Nicht in allem und wahrscheinlich vor allem da nicht, wo sie am avantgardistischsten wirkt: "Dass das Bundesgericht sich sogar traut, für nichtmenschliche Primaten eine Verbindung zur Menschenwürde herzustellen", so Peter Ettler, "hätten wir nicht zu hoffen gewagt". Der promovierte Jurist hatte in dem Verfahren die Versuchs-Gegner vertreten. Und die einschlägigen Sätze sind deutlich: Zwar dürfe die Würde der Kreatur "nicht mit der Menschenwürde gleichgesetzt werden", heißt es da.

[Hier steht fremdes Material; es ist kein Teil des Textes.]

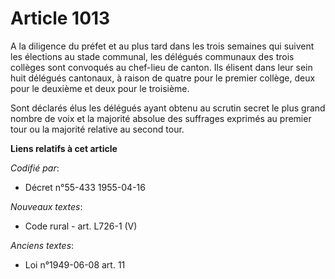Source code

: # Article 1013

A la diligence du préfet et au plus tard dans les trois semaines qui suivent les élections au stade communal, les délégués
communaux des trois collèges sont convoqués au chef-lieu de canton. Ils élisent dans leur sein huit délégués cantonaux, à
raison de quatre pour le premier collège, deux pour le deuxième et deux pour le troisième.

Sont déclarés élus les délégués ayant obtenu au scrutin secret le plus grand nombre de voix et la majorité absolue des
suffrages exprimés au premier tour ou la majorité relative au second tour.

**Liens relatifs à cet article**

_Codifié par_:

  - Décret n°55-433 1955-04-16

_Nouveaux textes_:

  - Code rural - art. L726-1 (V)

_Anciens textes_:

  - Loi n°1949-06-08 art. 11
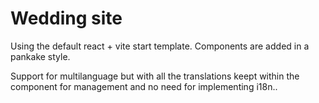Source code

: # Wedding site

Using the default react + vite start template.
Components are added in a pankake style.

Support for multilanguage but with all the translations keept within the component for management and no need for implementing i18n..
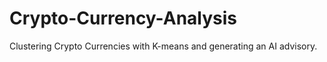 # Crypto-Currency-Analysis
Clustering Crypto Currencies with K-means and generating an AI advisory.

Aber es gebe eine Nähe zwischen beiden und diese "zeigt sich besonders bei nichtmenschlichen Primaten". Das ergibt sich den Schweizer Urteilen zufolge aus der auch im deutschen Tierschutzgesetz verankerten "rudimentären Hierarchisierung zwischen Wirbeltieren und Wirbellosen". Die "Würde der Kreatur" aber ist ein Begriff der Schweizer Verfassung. Er steht dort zwar in einem recht spezifischen Zusammenhang: "Gentechnologie im Außerhumanbereich" lautet die Überschrift des Artikels 120. Und dass er trotzdem grundsätzlichen Rang hat war vermutet, aber bislang nie entschieden worden. In Deutschland stellt sich die Frage aber so nicht: Im Grundgesetz steht nur: Der Staat schützt auch die Tiere - und von Würde keine Spur.

Das Bundesgericht ist das höhchste Gericht der Schweiz. Die Urteile vom 7. Oktober 2009 reagieren auf Beschwerden der Arbeitsgruppen von Kevan A.C. Martin und Daniel Kiper sowie von Rodney J. Douglas und Kevan A.C. Martin am Institut für Neuroinformatik an der ETH Zürich. Sie sind unter den Aktenzeichen 2C_421/2008 und 2C_422/2008 auf dem Server www.bger.ch abrufbar.

Ausgelöst hatte das Verfahren die Tierversuchskommission des Kantons Zürich: Sie hatte erfolgreich gegen die vom Veterinäramt im Oktober 2006 erteilte Zulassung der Versuche bei der Gesundheitsdirektion Widerspruch erhoben. Auch das Verwaltungsgericht war den Argumenten der kantonalen Tierversuchskommission gefolgt.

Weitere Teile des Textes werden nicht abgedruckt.